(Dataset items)
Segment Open

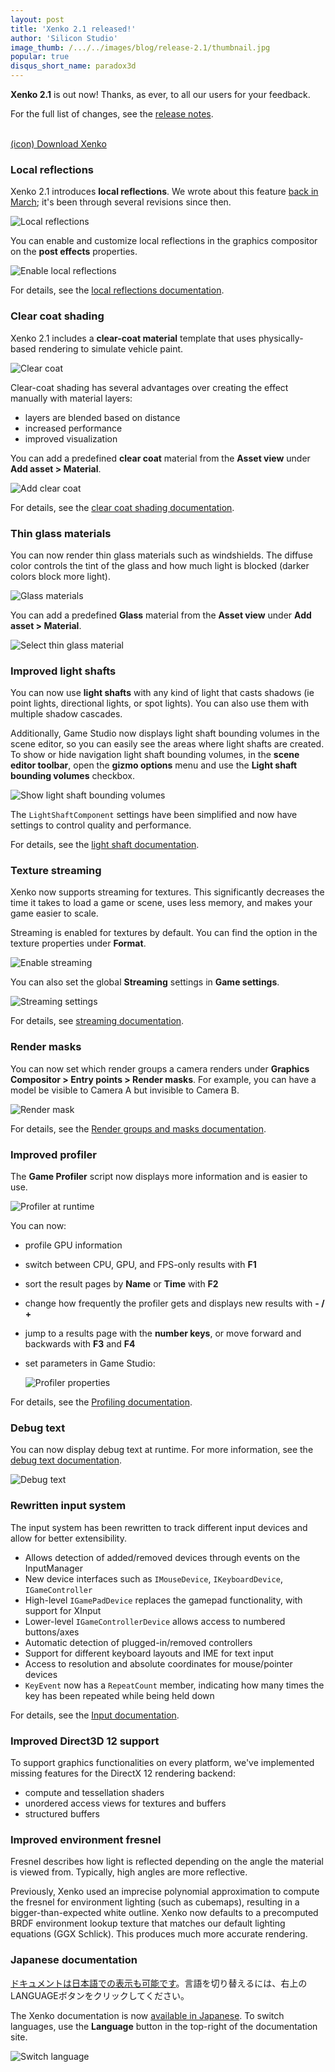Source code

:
 ```yaml
---
layout: post
title: 'Xenko 2.1 released!'
author: 'Silicon Studio'
image_thumb: /.../../images/blog/release-2.1/thumbnail.jpg
popular: true
disqus_short_name: paradox3d
---
```


**Xenko 2.1** is out now! Thanks, as ever, to all our users for your feedback.

For the full list of changes, see the [release notes](http://doc.stride3d.net/2.1/ReleaseNotes/).

<br/>
<a class="x_download hidden-sm hidden-xs" href="/download" target="_self"><span>(icon)</span> Download Xenko</a>
<br/>

### Local reflections

Xenko 2.1 introduces **local reflections**. We wrote about this feature [back in March](https://stride3d.net/blog/real-time-local-reflections-preview/); it's been through several revisions since then.

![Local reflections](/images/blog/release-2.1/local-reflections.jpg)

You can enable and customize local reflections in the graphics compositor on the **post effects** properties.

![Enable local reflections](/images/blog/release-2.1/enable-local-reflections.png)

For details, see the [local reflections documentation](http://doc.stride3d.net/latest/en/manual/graphics/post-effects/local-reflections.html).

### Clear coat shading

Xenko 2.1 includes a **clear-coat material** template that uses physically-based rendering to simulate vehicle paint.

![Clear coat](/images/blog/release-2.1/clear-coat-2.jpg)

Clear-coat shading has several advantages over creating the effect manually with material layers:

* layers are blended based on distance
* increased performance
* improved visualization

You can add a predefined **clear coat** material from the **Asset view** under **Add asset > Material**.

![Add clear coat](/images/blog/release-2.1/add-clear-coat.png)

For details, see the [clear coat shading documentation](http://doc.stride3d.net/latest/en/manual/graphics/materials/clear-coat-shading.html).

### Thin glass materials

You can now render thin glass materials such as windshields. The diffuse color controls the tint of the glass and how much light is blocked (darker colors block more light).

![Glass materials](/images/blog/release-2.1/glass-materials.png)

You can add a predefined **Glass** material from the **Asset view** under **Add asset > Material**.

![Select thin glass material](/images/blog/release-2.1/select-thin-glass-material.png)

### Improved light shafts

You can now use **light shafts** with any kind of light that casts shadows (ie point lights, directional lights, or spot lights). You can also use them with multiple shadow cascades.

Additionally, Game Studio now displays light shaft bounding volumes in the scene editor, so you can easily see the areas where light shafts are created. To show or hide navigation light shaft bounding volumes, in the **scene editor toolbar**, open the **gizmo options** menu and use the **Light shaft bounding volumes** checkbox.

![Show light shaft bounding volumes](/images/blog/release-2.1/show-or-hide-light-shaft-bounding-volume.png)

The `LightShaftComponent` settings have been simplified and now have settings to control quality and performance.

For details, see the [light shaft documentation](http://doc.stride3d.net/latest/en/manual/graphics/lights-and-shadows/light-shafts.html).

### Texture streaming

Xenko now supports streaming for textures. This significantly decreases the time it takes to load a game or scene, uses less memory, and makes your game easier to scale.

Streaming is enabled for textures by default. You can find the option in the texture properties under **Format**.

![Enable streaming](/images/blog/release-2.1/enable-streaming.png)

You can also set the global **Streaming** settings in **Game settings**.

![Streaming settings](/images/blog/release-2.1/streaming-settings.png)

For details, see [streaming documentation](http://doc.stride3d.net/latest/en/manual/graphics/textures/streaming.html).

### Render masks

You can now set which render groups a camera renders under **Graphics Compositor > Entry points > Render masks**. For example, you can have a model be visible to Camera A but invisible to Camera B.

![Render mask](/images/blog/release-2.1/change-render-mask.png)

For details, see the [Render groups and masks documentation](http://doc.stride3d.net/latest/en/manual/graphics/graphics-compositor/render-groups-and-masks.html).

### Improved profiler

The **Game Profiler** script now displays more information and is easier to use.

![Profiler at runtime](/images/blog/release-2.1/profiling-profiler-at-runtime.jpg)

You can now:

* profile GPU information
* switch between CPU, GPU, and FPS-only results with **F1**
* sort the result pages by **Name** or **Time** with **F2**
* change how frequently the profiler gets and displays new results with **- / +**
* jump to a results page with the **number keys**, or move forward and backwards with **F3** and **F4**
* set parameters in Game Studio:
    
    ![Profiler properties](/images/blog/release-2.1/profiler-properties.png)

For details, see the [Profiling documentation](http://doc.stride3d.net/latest/en/manual/troubleshooting/profiling.html).

### Debug text

You can now display debug text at runtime. For more information, see the [debug text documentation](http://doc.stride3d.net/latest/en/manual/troubleshooting/debug-text.html).

![Debug text](/images/blog/release-2.1/my-debug-text.jpg)

### Rewritten input system

The input system has been rewritten to track different input devices and allow for better extensibility.

* Allows detection of added/removed devices through events on the InputManager
* New device interfaces such as `IMouseDevice`, `IKeyboardDevice`, `IGameController`
* High-level `IGamePadDevice` replaces the gamepad functionality, with support for XInput
* Lower-level `IGameControllerDevice` allows access to numbered buttons/axes
* Automatic detection of plugged-in/removed controllers
* Support for different keyboard layouts and IME for text input
* Access to resolution and absolute coordinates for mouse/pointer devices
* `KeyEvent` now has a `RepeatCount` member, indicating how many times the key has been repeated while being held down

For details, see the [Input documentation](http://doc.stride3d.net/latest/en/manual/input/index.html).

### Improved Direct3D 12 support

To support graphics functionalities on every platform, we've implemented missing features for the DirectX 12 rendering backend:

* compute and tessellation shaders
* unordered access views for textures and buffers
* structured buffers

### Improved environment fresnel

Fresnel describes how light is reflected depending on the angle the material is viewed from. Typically, high angles are more reflective.

Previously, Xenko used an imprecise polynomial approximation to compute the fresnel for environment lighting (such as cubemaps), resulting in a bigger-than-expected white outline. Xenko now defaults to a precomputed BRDF environment lookup texture that matches our default lighting equations (GGX Schlick). This produces much more accurate rendering.

### Japanese documentation

[ドキュメントは日本語での表示も可能です](http://doc.stride3d.net/latest/jp/manual/get-started/index.html)。言語を切り替えるには、右上のLANGUAGEボタンをクリックしてください。

The Xenko documentation is now [available in Japanese](http://doc.stride3d.net/latest/jp/manual/get-started/index.html). To switch languages, use the **Language** button in the top-right of the documentation site.

![Switch language](/images/blog/release-2.1/switch-language.png)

Segment Closed

Retype every entry above exactly, leaving out the pictures.

#### Written reply
Source code

:
 ```yaml
---
layout: post
title: 'Xenko 2.1 released!'
author: 'Silicon Studio'
image_thumb: /.../../images/blog/release-2.1/thumbnail.jpg
popular: true
disqus_short_name: paradox3d
---
```


**Xenko 2.1** is out now! Thanks, as ever, to all our users for your feedback.

For the full list of changes, see the [release notes](http://doc.stride3d.net/2.1/ReleaseNotes/).

<br/>
<a class="x_download hidden-sm hidden-xs" href="/download" target="_self"><span>(icon)</span> Download Xenko</a>
<br/>

### Local reflections

Xenko 2.1 introduces **local reflections**. We wrote about this feature [back in March](https://stride3d.net/blog/real-time-local-reflections-preview/); it's been through several revisions since then.

![Local reflections](/images/blog/release-2.1/local-reflections.jpg)

You can enable and customize local reflections in the graphics compositor on the **post effects** properties.

![Enable local reflections](/images/blog/release-2.1/enable-local-reflections.png)

For details, see the [local reflections documentation](http://doc.stride3d.net/latest/en/manual/graphics/post-effects/local-reflections.html).

### Clear coat shading

Xenko 2.1 includes a **clear-coat material** template that uses physically-based rendering to simulate vehicle paint.

![Clear coat](/images/blog/release-2.1/clear-coat-2.jpg)

Clear-coat shading has several advantages over creating the effect manually with material layers:

* layers are blended based on distance
* increased performance
* improved visualization

You can add a predefined **clear coat** material from the **Asset view** under **Add asset > Material**.

![Add clear coat](/images/blog/release-2.1/add-clear-coat.png)

For details, see the [clear coat shading documentation](http://doc.stride3d.net/latest/en/manual/graphics/materials/clear-coat-shading.html).

### Thin glass materials

You can now render thin glass materials such as windshields. The diffuse color controls the tint of the glass and how much light is blocked (darker colors block more light).

![Glass materials](/images/blog/release-2.1/glass-materials.png)

You can add a predefined **Glass** material from the **Asset view** under **Add asset > Material**.

![Select thin glass material](/images/blog/release-2.1/select-thin-glass-material.png)

### Improved light shafts

You can now use **light shafts** with any kind of light that casts shadows (ie point lights, directional lights, or spot lights). You can also use them with multiple shadow cascades.

Additionally, Game Studio now displays light shaft bounding volumes in the scene editor, so you can easily see the areas where light shafts are created. To show or hide navigation light shaft bounding volumes, in the **scene editor toolbar**, open the **gizmo options** menu and use the **Light shaft bounding volumes** checkbox.

![Show light shaft bounding volumes](/images/blog/release-2.1/show-or-hide-light-shaft-bounding-volume.png)

The `LightShaftComponent` settings have been simplified and now have settings to control quality and performance.

For details, see the [light shaft documentation](http://doc.stride3d.net/latest/en/manual/graphics/lights-and-shadows/light-shafts.html).

### Texture streaming

Xenko now supports streaming for textures. This significantly decreases the time it takes to load a game or scene, uses less memory, and makes your game easier to scale.

Streaming is enabled for textures by default. You can find the option in the texture properties under **Format**.

![Enable streaming](/images/blog/release-2.1/enable-streaming.png)

You can also set the global **Streaming** settings in **Game settings**.

![Streaming settings](/images/blog/release-2.1/streaming-settings.png)

For details, see [streaming documentation](http://doc.stride3d.net/latest/en/manual/graphics/textures/streaming.html).

### Render masks

You can now set which render groups a camera renders under **Graphics Compositor > Entry points > Render masks**. For example, you can have a model be visible to Camera A but invisible to Camera B.

![Render mask](/images/blog/release-2.1/change-render-mask.png)

For details, see the [Render groups and masks documentation](http://doc.stride3d.net/latest/en/manual/graphics/graphics-compositor/render-groups-and-masks.html).

### Improved profiler

The **Game Profiler** script now displays more information and is easier to use.

![Profiler at runtime](/images/blog/release-2.1/profiling-profiler-at-runtime.jpg)

You can now:

* profile GPU information
* switch between CPU, GPU, and FPS-only results with **F1**
* sort the result pages by **Name** or **Time** with **F2**
* change how frequently the profiler gets and displays new results with **- / +**
* jump to a results page with the **number keys**, or move forward and backwards with **F3** and **F4**
* set parameters in Game Studio:
    
    ![Profiler properties](/images/blog/release-2.1/profiler-properties.png)

For details, see the [Profiling documentation](http://doc.stride3d.net/latest/en/manual/troubleshooting/profiling.html).

### Debug text

You can now display debug text at runtime. For more information, see the [debug text documentation](http://doc.stride3d.net/latest/en/manual/troubleshooting/debug-text.html).

![Debug text](/images/blog/release-2.1/my-debug-text.jpg)

### Rewritten input system

The input system has been rewritten to track different input devices and allow for better extensibility.

* Allows detection of added/removed devices through events on the InputManager
* New device interfaces such as `IMouseDevice`, `IKeyboardDevice`, `IGameController`
* High-level `IGamePadDevice` replaces the gamepad functionality, with support for XInput
* Lower-level `IGameControllerDevice` allows access to numbered buttons/axes
* Automatic detection of plugged-in/removed controllers
* Support for different keyboard layouts and IME for text input
* Access to resolution and absolute coordinates for mouse/pointer devices
* `KeyEvent` now has a `RepeatCount` member, indicating how many times the key has been repeated while being held down

For details, see the [Input documentation](http://doc.stride3d.net/latest/en/manual/input/index.html).

### Improved Direct3D 12 support

To support graphics functionalities on every platform, we've implemented missing features for the DirectX 12 rendering backend:

* compute and tessellation shaders
* unordered access views for textures and buffers
* structured buffers

### Improved environment fresnel

Fresnel describes how light is reflected depending on the angle the material is viewed from. Typically, high angles are more reflective.

Previously, Xenko used an imprecise polynomial approximation to compute the fresnel for environment lighting (such as cubemaps), resulting in a bigger-than-expected white outline. Xenko now defaults to a precomputed BRDF environment lookup texture that matches our default lighting equations (GGX Schlick). This produces much more accurate rendering.

### Japanese documentation

[ドキュメントは日本語での表示も可能です](http://doc.stride3d.net/latest/jp/manual/get-started/index.html)。言語を切り替えるには、右上のLANGUAGEボタンをクリックしてください。

The Xenko documentation is now [available in Japanese](http://doc.stride3d.net/latest/jp/manual/get-started/index.html). To switch languages, use the **Language** button in the top-right of the documentation site.

![Switch language](/images/blog/release-2.1/switch-language.png)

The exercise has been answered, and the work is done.